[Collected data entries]
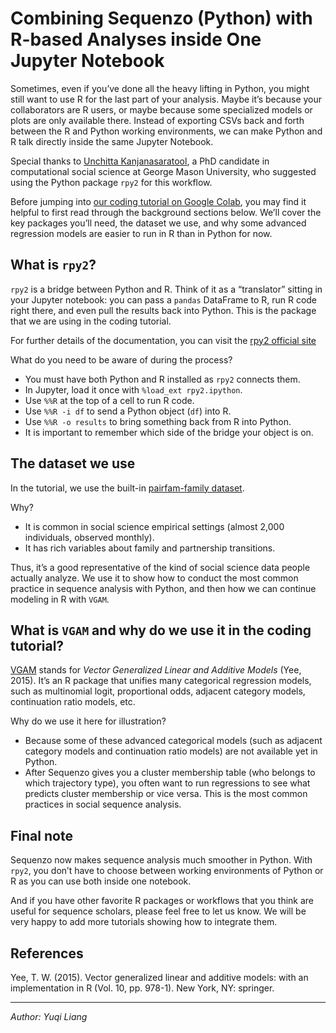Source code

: <!--
 * @Author: Yuqi Liang dawson1900@live.com
 * @Date: 2025-10-02 13:39:00
 * @LastEditors: Yuqi Liang dawson1900@live.com
 * @LastEditTime: 2025-10-02 19:12:08
 * @FilePath: /SequenzoWebsite/docs/en/traminer-and-sequenzo/use_R_in_python_environment.md
 * @Description: 这是默认设置,请设置`customMade`, 打开koroFileHeader查看配置 进行设置: https://github.com/OBKoro1/koro1FileHeader/wiki/%E9%85%8D%E7%BD%AE
-->
# Combining Sequenzo (Python) with R-based Analyses inside One Jupyter Notebook

Sometimes, even if you’ve done all the heavy lifting in Python, you might still want to use R for the last part of your analysis. Maybe it’s because your collaborators are R users, or maybe because some specialized models or plots are only available there. Instead of exporting CSVs back and forth between the R and Python working environments, we can make Python and R talk directly inside the same Jupyter Notebook.

Special thanks to [Unchitta Kanjanasaratool](https://unchitta.com/), a PhD candidate in computational social science at George Mason University, who suggested using the Python package `rpy2` for this workflow.

Before jumping into [our coding tutorial on Google Colab](https://colab.research.google.com/github/Liang-Team/Sequenzo/blob/main/Tutorials/use_R_in_python_environment/example_pairfam_family.ipynb), you may find it helpful to first read through the background sections below. We’ll cover the key packages you’ll need, the dataset we use, and why some advanced regression models are easier to run in R than in Python for now.

## What is `rpy2`?

`rpy2` is a bridge between Python and R. Think of it as a “translator” sitting in your Jupyter notebook: you can pass a `pandas` DataFrame to R, run R code right there, and even pull the results back into Python. This is the package that we are using in the coding tutorial. 

For further details of the documentation, you can visit the [rpy2 official site](https://rpy2.github.io/doc/latest/html/index.html)

What do you need to be aware of during the process?

* You must have both Python and R installed as `rpy2` connects them.
* In Jupyter, load it once with `%load_ext rpy2.ipython`.
* Use `%%R` at the top of a cell to run R code.
* Use `%%R -i df` to send a Python object (`df`) into R.
* Use `%%R -o results` to bring something back from R into Python.
* It is important to remember which side of the bridge your object is on.

## The dataset we use

In the tutorial, we use the built-in [pairfam-family dataset](../datasets/pairfam-family.md). 

Why?
* It is common in social science empirical settings (almost 2,000 individuals, observed monthly).
* It has rich variables about family and partnership transitions.

Thus, it’s a good representative of the kind of social science data people actually analyze. We use it to show how to conduct the most common practice in sequence analysis with Python, and then how we can continue modeling in R with `VGAM`.

## What is `VGAM` and why do we use it in the coding tutorial?

[VGAM](https://cran.r-project.org/package=VGAM) stands for *Vector Generalized Linear and Additive Models* (Yee, 2015). It’s an R package that unifies many categorical regression models, such as multinomial logit, proportional odds, adjacent category models, continuation ratio models, etc.

Why do we use it here for illustration?

* Because some of these advanced categorical models (such as adjacent category models and continuation ratio models) are not available yet in Python.
* After Sequenzo gives you a cluster membership table (who belongs to which trajectory type), you often want to run regressions to see what predicts cluster membership or vice versa. This is the most common practices in social sequence analysis. 

## Final note

Sequenzo now makes sequence analysis much smoother in Python. With `rpy2`, you don’t have to choose between working environments of Python or R as you can use both inside one notebook.

And if you have other favorite R packages or workflows that you think are useful for sequence scholars, please feel free to let us know. We will be very happy to add more tutorials showing how to integrate them.

## References

Yee, T. W. (2015). Vector generalized linear and additive models: with an implementation in R (Vol. 10, pp. 978-1). New York, NY: springer.

---
*Author: Yuqi Liang*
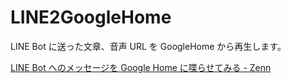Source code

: # LINE2GoogleHome

LINE Bot に送った文章、音声 URL を GoogleHome から再生します。

[LINE Bot へのメッセージを Google Home に喋らせてみる - Zenn](https://zenn.dev/sasnews/articles/dc6b703752437c)
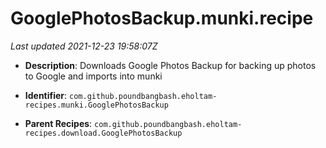 # GooglePhotosBackup.munki.recipe

_Last updated 2021-12-23 19:58:07Z_

- **Description**: Downloads Google Photos Backup for backing up photos to Google and imports into munki

- **Identifier**: `com.github.poundbangbash.eholtam-recipes.munki.GooglePhotosBackup`

- **Parent Recipes**: `com.github.poundbangbash.eholtam-recipes.download.GooglePhotosBackup`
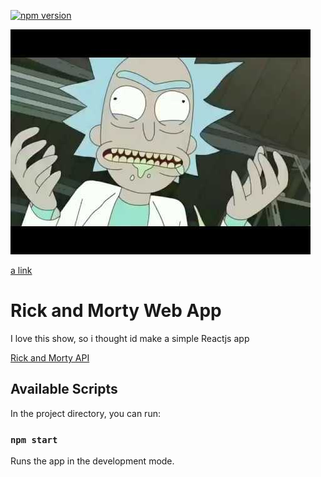 [![npm version](https://badge.fury.io/js/npm.svg)](https://badge.fury.io/js/npm)

![Sauce](sauce.jpg)

[a link](/Users/664473/Desktop/truelevel/RickAndMorty.mp3)

# Rick and Morty Web App
I love this show, so i thought id make a simple Reactjs app

[Rick and Morty API](https://rickandmortyapi.com/)

## Available Scripts

In the project directory, you can run:

### `npm start`

Runs the app in the development mode.<br>


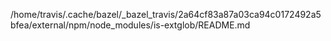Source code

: /home/travis/.cache/bazel/_bazel_travis/2a64cf83a87a03ca94c0172492a5bfea/external/npm/node_modules/is-extglob/README.md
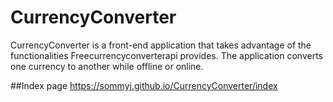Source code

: # CurrencyConverter
CurrencyConverter is a front-end application that takes advantage of the functionalities Freecurrencyconverterapi provides. The application converts one currency to another while offline or online.

##Index page
https://sommyj.github.io/CurrencyConverter/index
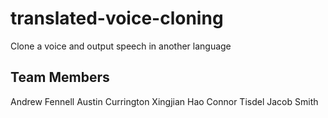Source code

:# translated-voice-cloning
Clone a voice and output speech in another language

## Team Members

Andrew Fennell
Austin Currington
Xingjian Hao
Connor Tisdel
Jacob Smith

[Problem statement]
All lines above that contain "social" are required in the answer.

[Exercise response]
Special thanks to [Unchitta Kanjanasaratool](https://unchitta.com/), a PhD candidate in computational social science at George Mason University, who suggested using the Python package `rpy2` for this workflow.
* It is common in social science empirical settings (almost 2,000 individuals, observed monthly).
Thus, it’s a good representative of the kind of social science data people actually analyze. We use it to show how to conduct the most common practice in sequence analysis with Python, and then how we can continue modeling in R with `VGAM`.
* After Sequenzo gives you a cluster membership table (who belongs to which trajectory type), you often want to run regressions to see what predicts cluster membership or vice versa. This is the most common practices in social sequence analysis. 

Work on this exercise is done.